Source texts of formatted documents

-------------------------

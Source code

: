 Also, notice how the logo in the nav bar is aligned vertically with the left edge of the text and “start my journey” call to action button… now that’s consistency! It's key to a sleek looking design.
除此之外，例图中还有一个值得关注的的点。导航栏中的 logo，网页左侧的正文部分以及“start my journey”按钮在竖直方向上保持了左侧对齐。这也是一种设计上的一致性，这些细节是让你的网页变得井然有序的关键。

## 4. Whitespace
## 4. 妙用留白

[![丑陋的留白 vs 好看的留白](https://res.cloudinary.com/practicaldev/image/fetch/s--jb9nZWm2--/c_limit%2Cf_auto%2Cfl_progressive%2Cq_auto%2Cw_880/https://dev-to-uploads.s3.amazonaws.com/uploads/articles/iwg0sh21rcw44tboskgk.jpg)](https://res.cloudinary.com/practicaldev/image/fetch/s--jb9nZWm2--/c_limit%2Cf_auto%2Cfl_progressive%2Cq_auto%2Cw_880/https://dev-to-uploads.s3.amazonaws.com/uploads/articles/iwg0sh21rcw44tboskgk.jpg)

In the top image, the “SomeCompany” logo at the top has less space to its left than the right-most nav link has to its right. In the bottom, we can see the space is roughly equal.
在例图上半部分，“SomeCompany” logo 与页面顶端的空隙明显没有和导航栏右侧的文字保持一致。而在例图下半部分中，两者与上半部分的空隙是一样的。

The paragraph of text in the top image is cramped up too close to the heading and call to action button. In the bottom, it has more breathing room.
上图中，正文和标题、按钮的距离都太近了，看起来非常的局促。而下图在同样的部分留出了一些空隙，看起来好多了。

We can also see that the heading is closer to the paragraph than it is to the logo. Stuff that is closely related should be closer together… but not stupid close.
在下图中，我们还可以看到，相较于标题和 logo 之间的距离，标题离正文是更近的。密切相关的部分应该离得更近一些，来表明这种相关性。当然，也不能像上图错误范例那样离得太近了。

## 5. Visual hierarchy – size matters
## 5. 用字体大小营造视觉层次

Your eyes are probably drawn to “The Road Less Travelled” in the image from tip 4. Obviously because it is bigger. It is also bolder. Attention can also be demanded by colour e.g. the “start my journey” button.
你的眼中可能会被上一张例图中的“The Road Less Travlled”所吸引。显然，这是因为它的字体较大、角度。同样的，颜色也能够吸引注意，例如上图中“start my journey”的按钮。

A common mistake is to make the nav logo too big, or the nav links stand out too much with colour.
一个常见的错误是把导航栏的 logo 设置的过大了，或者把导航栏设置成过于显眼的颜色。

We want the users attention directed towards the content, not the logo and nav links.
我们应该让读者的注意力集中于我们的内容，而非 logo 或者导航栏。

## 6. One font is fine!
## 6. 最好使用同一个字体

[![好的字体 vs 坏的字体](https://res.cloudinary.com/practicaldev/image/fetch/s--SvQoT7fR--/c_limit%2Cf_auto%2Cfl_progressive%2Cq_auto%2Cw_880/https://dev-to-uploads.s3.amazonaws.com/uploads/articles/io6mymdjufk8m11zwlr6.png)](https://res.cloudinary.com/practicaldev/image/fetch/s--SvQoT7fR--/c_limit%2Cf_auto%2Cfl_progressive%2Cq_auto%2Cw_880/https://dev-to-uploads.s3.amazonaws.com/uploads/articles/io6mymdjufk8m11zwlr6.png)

-------------------------

* _Problem statement_:
Set down exactly what runs from the line containing "In the top image, the" through the last line above, both lines included.

* _Response to this exercise_:
In the top image, the “SomeCompany” logo at the top has less space to its left than the right-most nav link has to its right. In the bottom, we can see the space is roughly equal.
在例图上半部分，“SomeCompany” logo 与页面顶端的空隙明显没有和导航栏右侧的文字保持一致。而在例图下半部分中，两者与上半部分的空隙是一样的。

The paragraph of text in the top image is cramped up too close to the heading and call to action button. In the bottom, it has more breathing room.
上图中，正文和标题、按钮的距离都太近了，看起来非常的局促。而下图在同样的部分留出了一些空隙，看起来好多了。

We can also see that the heading is closer to the paragraph than it is to the logo. Stuff that is closely related should be closer together… but not stupid close.
在下图中，我们还可以看到，相较于标题和 logo 之间的距离，标题离正文是更近的。密切相关的部分应该离得更近一些，来表明这种相关性。当然，也不能像上图错误范例那样离得太近了。

## 5. Visual hierarchy – size matters
## 5. 用字体大小营造视觉层次

Your eyes are probably drawn to “The Road Less Travelled” in the image from tip 4. Obviously because it is bigger. It is also bolder. Attention can also be demanded by colour e.g. the “start my journey” button.
你的眼中可能会被上一张例图中的“The Road Less Travlled”所吸引。显然，这是因为它的字体较大、角度。同样的，颜色也能够吸引注意，例如上图中“start my journey”的按钮。

A common mistake is to make the nav logo too big, or the nav links stand out too much with colour.
一个常见的错误是把导航栏的 logo 设置的过大了，或者把导航栏设置成过于显眼的颜色。

We want the users attention directed towards the content, not the logo and nav links.
我们应该让读者的注意力集中于我们的内容，而非 logo 或者导航栏。

## 6. One font is fine!
## 6. 最好使用同一个字体

[![好的字体 vs 坏的字体](https://res.cloudinary.com/practicaldev/image/fetch/s--SvQoT7fR--/c_limit%2Cf_auto%2Cfl_progressive%2Cq_auto%2Cw_880/https://dev-to-uploads.s3.amazonaws.com/uploads/articles/io6mymdjufk8m11zwlr6.png)](https://res.cloudinary.com/practicaldev/image/fetch/s--SvQoT7fR--/c_limit%2Cf_auto%2Cfl_progressive%2Cq_auto%2Cw_880/https://dev-to-uploads.s3.amazonaws.com/uploads/articles/io6mymdjufk8m11zwlr6.png)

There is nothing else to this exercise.